Problem requirements =
An exact, complete copy of the entries that follow is needed.
:: Recorded information ::
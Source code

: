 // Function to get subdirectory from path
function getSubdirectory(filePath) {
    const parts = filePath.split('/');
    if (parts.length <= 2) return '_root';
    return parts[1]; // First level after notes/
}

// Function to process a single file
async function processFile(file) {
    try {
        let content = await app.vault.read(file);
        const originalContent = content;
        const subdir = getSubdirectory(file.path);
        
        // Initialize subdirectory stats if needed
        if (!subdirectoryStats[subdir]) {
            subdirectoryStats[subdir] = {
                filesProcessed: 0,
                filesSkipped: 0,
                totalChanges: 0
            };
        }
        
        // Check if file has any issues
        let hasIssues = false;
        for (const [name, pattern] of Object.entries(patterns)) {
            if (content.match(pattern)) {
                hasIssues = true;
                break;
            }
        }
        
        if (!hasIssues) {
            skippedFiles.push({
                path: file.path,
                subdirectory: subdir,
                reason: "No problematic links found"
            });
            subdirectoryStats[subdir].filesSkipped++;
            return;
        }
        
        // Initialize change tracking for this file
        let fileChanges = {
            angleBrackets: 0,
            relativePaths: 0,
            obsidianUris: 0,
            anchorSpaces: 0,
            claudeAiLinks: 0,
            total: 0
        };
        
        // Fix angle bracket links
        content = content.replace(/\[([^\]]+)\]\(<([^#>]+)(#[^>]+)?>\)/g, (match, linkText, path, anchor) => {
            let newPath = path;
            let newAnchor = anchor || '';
:::
Output for this task =
Source code

: // Function to get subdirectory from path
function getSubdirectory(filePath) {
    const parts = filePath.split('/');
    if (parts.length <= 2) return '_root';
    return parts[1]; // First level after notes/
}

// Function to process a single file
async function processFile(file) {
    try {
        let content = await app.vault.read(file);
        const originalContent = content;
        const subdir = getSubdirectory(file.path);
        
        // Initialize subdirectory stats if needed
        if (!subdirectoryStats[subdir]) {
            subdirectoryStats[subdir] = {
                filesProcessed: 0,
                filesSkipped: 0,
                totalChanges: 0
            };
        }
        
        // Check if file has any issues
        let hasIssues = false;
        for (const [name, pattern] of Object.entries(patterns)) {
            if (content.match(pattern)) {
                hasIssues = true;
                break;
            }
        }
        
        if (!hasIssues) {
            skippedFiles.push({
                path: file.path,
                subdirectory: subdir,
                reason: "No problematic links found"
            });
            subdirectoryStats[subdir].filesSkipped++;
            return;
        }
        
        // Initialize change tracking for this file
        let fileChanges = {
            angleBrackets: 0,
            relativePaths: 0,
            obsidianUris: 0,
            anchorSpaces: 0,
            claudeAiLinks: 0,
            total: 0
        };
        
        // Fix angle bracket links
        content = content.replace(/\[([^\]]+)\]\(<([^#>]+)(#[^>]+)?>\)/g, (match, linkText, path, anchor) => {
            let newPath = path;
            let newAnchor = anchor || '';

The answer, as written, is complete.